Exercise goal: Pick out every line of the entries below where "link" occurs, and copy those lines.
*-*-*
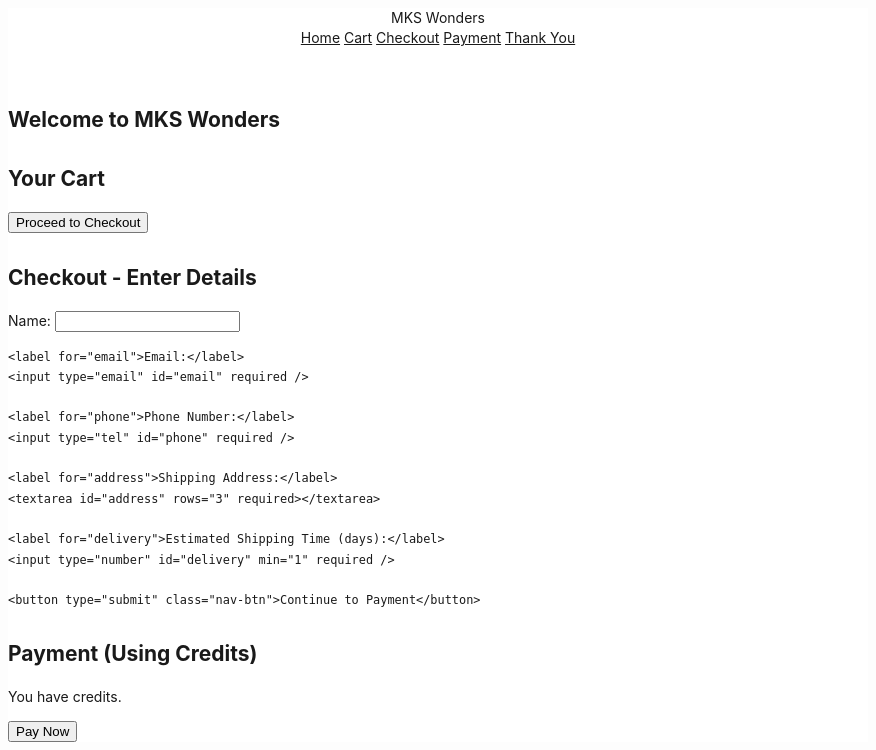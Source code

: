 
<header class="header">
  <div class="nav-container">
    <div class="logo">MKS Wonders</div>
    <nav>
      <a href="#" class="nav-link" data-target="home">Home</a>
      <a href="#" class="nav-link" data-target="cart">Cart</a>
      <a href="#" class="nav-link" data-target="checkout">Checkout</a>
      <a href="#" class="nav-link" data-target="payment">Payment</a>
      <a href="#" class="nav-link" data-target="thankyou">Thank You</a>
    </nav>
  </div>
</header>




<section id="home" class="section active">
  <h1 class="section-title">Welcome to MKS Wonders</h1>
  <div class="product-grid" id="productGrid">
    <!-- Products loaded by JS -->
  </div>
</section>


<section id="cart" class="section cart-section">
  <h2>Your Cart</h2>
  <div id="cart-items"></div>
  <div id="cart-total"></div>
  <button class="nav-btn" id="checkoutBtn">Proceed to Checkout</button>
</section>


<section id="checkout" class="section checkout-section">
  <h2>Checkout - Enter Details</h2>
  <form id="checkoutForm">
    <label for="name">Name:</label>
    <input type="text" id="name" required />

    <label for="email">Email:</label>
    <input type="email" id="email" required />

    <label for="phone">Phone Number:</label>
    <input type="tel" id="phone" required />

    <label for="address">Shipping Address:</label>
    <textarea id="address" rows="3" required></textarea>

    <label for="delivery">Estimated Shipping Time (days):</label>
    <input type="number" id="delivery" min="1" required />

    <button type="submit" class="nav-btn">Continue to Payment</button>
  </form>
</section>


<section id="payment" class="section payment-section">
  <h2>Payment (Using Credits)</h2>
  <p>You have <strong id="creditsCount"></strong> credits.</p>
  <button class="nav-btn" id="finalPayBtn">Pay Now</button>
</section>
*-*-*
Exercise output:
      <a href="#" class="nav-link" data-target="home">Home</a>
      <a href="#" class="nav-link" data-target="cart">Cart</a>
      <a href="#" class="nav-link" data-target="checkout">Checkout</a>
      <a href="#" class="nav-link" data-target="payment">Payment</a>
      <a href="#" class="nav-link" data-target="thankyou">Thank You</a>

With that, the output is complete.